Remotely sensed optical data are fundamental to be integrated into biogeochemical models, since the key role of the optical properties on lower trophic dynamics. In this paper, it is shown how ocean optics satellite products are used to constrain the optical algorithm adopted in the operational biogeochemical model system MedBFM that produces analyses, forecasts and reanalyses for the Mediterranean Sea biogeochemistry within the European Copernicus Marine Environment Monitoring Service (CMEMS).

Two different data sets of diffuse attenuation coefficients ($K_d$) for downward planar irradiance were used in MedBFM to carry out three 15-year simulations. The first simulation is based on climatological values retrieved with a global algorithm; the second uses an updated, interannually variable product from 4 different sensors, obtained with a regional algorithm specifically developed for the Mediterranean Sea; the third is forced by a climatological data set extracted from the updated algorithm. Differences between the two $K_d$ data sets are evaluated in terms of the adopted/differing remote sensing algorithms, and the impact of the two different optical forcings on the MedBFM model output is quantified, with a specific focus on chlorophyll, also distinguishing the effect of using the interannually variable $K_d$ by the one related to the algorithm upgrade.

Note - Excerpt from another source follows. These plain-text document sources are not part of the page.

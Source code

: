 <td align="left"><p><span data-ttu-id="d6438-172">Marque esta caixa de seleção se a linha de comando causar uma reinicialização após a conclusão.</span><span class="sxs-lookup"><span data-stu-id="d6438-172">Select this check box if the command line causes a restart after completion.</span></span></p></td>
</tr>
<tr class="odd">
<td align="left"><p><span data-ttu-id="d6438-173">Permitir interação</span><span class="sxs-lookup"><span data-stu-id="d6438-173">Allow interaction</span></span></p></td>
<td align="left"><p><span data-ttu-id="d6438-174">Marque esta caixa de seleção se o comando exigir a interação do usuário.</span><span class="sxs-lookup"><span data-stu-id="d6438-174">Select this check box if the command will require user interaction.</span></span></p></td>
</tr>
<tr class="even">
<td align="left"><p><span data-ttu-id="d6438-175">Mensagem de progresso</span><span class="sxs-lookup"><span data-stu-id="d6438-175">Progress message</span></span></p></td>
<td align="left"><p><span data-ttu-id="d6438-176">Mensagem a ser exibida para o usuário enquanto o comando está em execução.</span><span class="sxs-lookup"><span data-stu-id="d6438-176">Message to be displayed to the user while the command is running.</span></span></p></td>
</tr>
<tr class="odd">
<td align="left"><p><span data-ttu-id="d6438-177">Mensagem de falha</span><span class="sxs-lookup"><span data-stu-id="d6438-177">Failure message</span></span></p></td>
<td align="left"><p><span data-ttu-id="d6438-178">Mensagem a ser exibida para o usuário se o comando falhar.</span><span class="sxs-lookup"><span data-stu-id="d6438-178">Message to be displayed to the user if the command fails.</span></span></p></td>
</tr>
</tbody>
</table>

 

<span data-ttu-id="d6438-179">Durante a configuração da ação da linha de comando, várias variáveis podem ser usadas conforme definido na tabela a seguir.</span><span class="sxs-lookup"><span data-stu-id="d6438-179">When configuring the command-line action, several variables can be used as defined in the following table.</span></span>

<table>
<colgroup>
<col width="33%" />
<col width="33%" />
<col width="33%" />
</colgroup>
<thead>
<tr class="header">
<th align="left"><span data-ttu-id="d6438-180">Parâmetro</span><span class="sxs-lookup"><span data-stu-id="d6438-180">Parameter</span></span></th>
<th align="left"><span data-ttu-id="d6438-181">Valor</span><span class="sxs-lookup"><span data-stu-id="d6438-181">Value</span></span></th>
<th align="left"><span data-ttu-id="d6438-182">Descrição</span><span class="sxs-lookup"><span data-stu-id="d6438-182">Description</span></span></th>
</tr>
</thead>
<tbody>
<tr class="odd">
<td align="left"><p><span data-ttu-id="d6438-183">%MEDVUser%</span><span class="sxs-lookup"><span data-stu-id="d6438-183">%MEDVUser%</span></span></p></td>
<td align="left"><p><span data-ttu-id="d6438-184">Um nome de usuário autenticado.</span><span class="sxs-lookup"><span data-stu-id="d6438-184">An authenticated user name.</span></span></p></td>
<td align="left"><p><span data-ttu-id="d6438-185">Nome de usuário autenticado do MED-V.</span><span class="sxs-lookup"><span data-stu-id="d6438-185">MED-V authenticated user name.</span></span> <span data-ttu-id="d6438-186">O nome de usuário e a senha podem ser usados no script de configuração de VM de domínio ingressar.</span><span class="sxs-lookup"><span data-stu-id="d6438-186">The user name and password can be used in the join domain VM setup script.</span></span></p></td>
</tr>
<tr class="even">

The differences between the interannually variable $K_d$ data set and the climatological one amount to 10%, resulting in local variations of chlorophyll vertical profile concentration, larger than 20% in some periods of the year. Noticeable effects are also observed on the along-basin zonal range of deep chlorophyll maximum depths during the simulated period, which increases with the use of the updated $K_d$ data set. In the western Mediterranean, interannual variability of chlorophyll in summer grows up to 40% at 100 m.

Matching-up the updated model outputs with quality-controlled Biogeochemical-Argo floats data of fluorescence-derived chlorophyll results in a small increase of the model skill.

遥感光学数据是整合到生物地球化学模型中的基础，因为光学特性对降低营养动力学起着关键作用。在本文中，展示了如何使用海洋光学卫星产品来约束在操作生物地球化学模型系统MedBFM中采用的光学算法，该模型可对欧洲哥白尼海洋环境监测服务（CMEMS）中的地中海生物地球化学进行分析，预测和再分析。

漫射衰减系数的两个不同数据集（${ķ}_d$向下的平面辐照度在MedBFM中用于进行三个15年的模拟。第一次模拟基于使用全局算法检索的气候值；第二种使用来自4个不同传感器的更新的，年际可变的产品，该产品是通过专门为地中海开发的区域算法获得的；第三个是由从更新算法中提取的气候数据集强迫的。两者之间的差异${ķ}_d$ 根据采用的/不同的遥感算法评估数据集，并量化两种不同的光学强迫对MedBFM模型输出的影响，特别侧重于叶绿素，还区分了使用年际变量的影响 ${ķ}_d$ 由一个与算法升级有关的。

年际变量之间的差异 ${ķ}_d$数据集和气候学数据的总和为10％，导致叶绿素垂直剖面浓度的局部变化，在一年中的某些时期大于20％。在模拟期间，对深叶绿素最大深度的沿盆地区域范围也观察到了明显的影响，随着更新的使用，这种影响增加${ķ}_d$数据集。在地中海西部，夏季叶绿素的年际变化在100 m处增长至40％。

将更新后的模型输出与质量控制的生物地球化学-Argo浮标数据（来自荧光的叶绿素）进行匹配，会导致模型技能的小幅提高。